* The problem
Take from the data every line in which the word "Біолого" is found.

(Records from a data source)

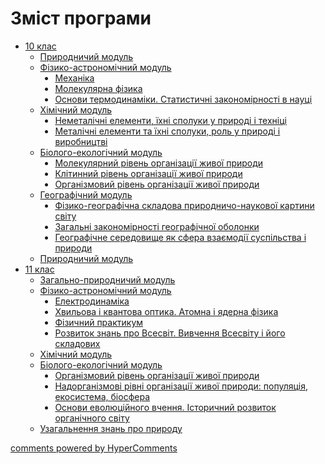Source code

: <div id="hypercomments_widget" class="js-hypercomments-widget invisible"></div>

# Зміст програми


<ul type="disc">
<li><a href="1/1/10_klas.md">10 клас</a>
<ul>
    <li><a href="1/1/prirodnychyi1.md">Природничий модуль</a></li>
    <li><a href="1/2/fiziko_astronomychnyi.md">Фізико-астрономічний модуль</a>
        <ul type="disc">
            <li><a href="1/2/mechanika.md">Механіка</a></li>
            <li><a href="1/2/moleculyarna_fizika.md">Молекулярна фізика</a></li>
            <li><a href="1/2/termodynamika.md">Основи термодинаміки. Статистичні закономірності в науці</a></li>
        </ul>
    </li>
    <li><a href="1/3/khimichnyi.md">Хімічний модуль</a>
        <ul type="disc">
            <li><a href="1/3/nemetally.md">Неметалічні елементи, їхні сполуки у природі і техніці</a></li>
            <li><a href="1/3/metally.md">Металічні елементи та їхні сполуки, роль у природі і виробництві</a></li>
        </ul>
    </li>
    <li><a href="1/4/biologo_ekologychnyi.md">Біолого-екологічний модуль</a>
        <ul type="disc">
            <li><a href="1/4/moleculyarnyi_riven.md">Молекулярний рівень організації живої природи</a></li>
            <li><a href="1/4/klitynnyi_ryven.md">Клітинний рівень організації живої природи</a></li>
            <li><a href="1/4/organizmovyi_riven.md">Організмовий рівень організації живої природи</a></li>
        </ul>
    </li>
    <li><a href="1/5/geografychyi.md">Географічний модуль</a>
        <ul type="disc">
            <li><a href="1/5/fiziko_geografychna_skladova.md">Фізико-географічна складова природничо-наукової картини світу</a></li>
            <li><a href="1/5/zagalni_zakonomirnosti.md">Загальні закономірності географічної оболонки</a></li>
            <li><a href="1/5/geografychne_seredovyshe.md">Географічне середовище як сфера взаємодії суспільства і природи</a></li>
        </ul>
    </li>
    <li><a href="1/1/prirodnychyi2.md">Природничий модуль</a></li>
</ul>
</li>

<li><a href="2/11_klas.md">11 клас</a>
<ul>
    <li><a href="2/1/zagalno_pryrodnychyi.md">Загально-природничий модуль</a></li>
    <li><a href="2/2/fiziko_astronomychnyi.md">Фізико-астрономічний модуль</a>
        <ul type="disc">
            <li><a href="2/2/elektrodynamika.md">Електродинаміка</a></li>
            <li><a href="2/2/optyka_atomna_yaderna_fizika.md">Хвильова і квантова оптика. Атомна і ядерна фізика</a></li>
            <li><a href="2/2/fizichnyi_praktikum.md">Фізичний практикум</a></li>
            <li><a href="2/2/vyvchennya_vsesvitu.md">Розвиток знань про Всесвіт. Вивчення Всесвіту і його складових</a></li>
        </ul>
    </li>
    <li><a href="2/1/khimichnyi.md">Хімічний модуль</a></li>
    <li><a href="2/3/biologo_ekologychnyi.md">Біолого-екологічний модуль</a>
        <ul type="disc">
            <li><a href="2/3/organizmovy_riven.md">Організмовий рівень організації живої природи</a></li>
            <li><a href="2/3/nanorganizmovy_rivni.md">Надорганізмові рівні організації живої природи: популяція, екосистема, біосфера</a></li>
            <li><a href="2/3/evoluciyne_vchennya.md">Основи еволюційного вчення. Історичний розвиток органічного світу</a></li>
        </ul>
    </li>
    <li><a href="2/1/uzagalnennya_znan_pro_pryrodu.md">Узагальнення знань про природу</a></li>
</ul>
</li>    
</ul>

<div class="js-hypercomments-container">
<a href="http://hypercomments.com" class="hc-link" title="comments widget">comments powered by HyperComments</a>
</div>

* Your response
    <li><a href="1/4/biologo_ekologychnyi.md">Біолого-екологічний модуль</a>
    <li><a href="2/3/biologo_ekologychnyi.md">Біолого-екологічний модуль</a>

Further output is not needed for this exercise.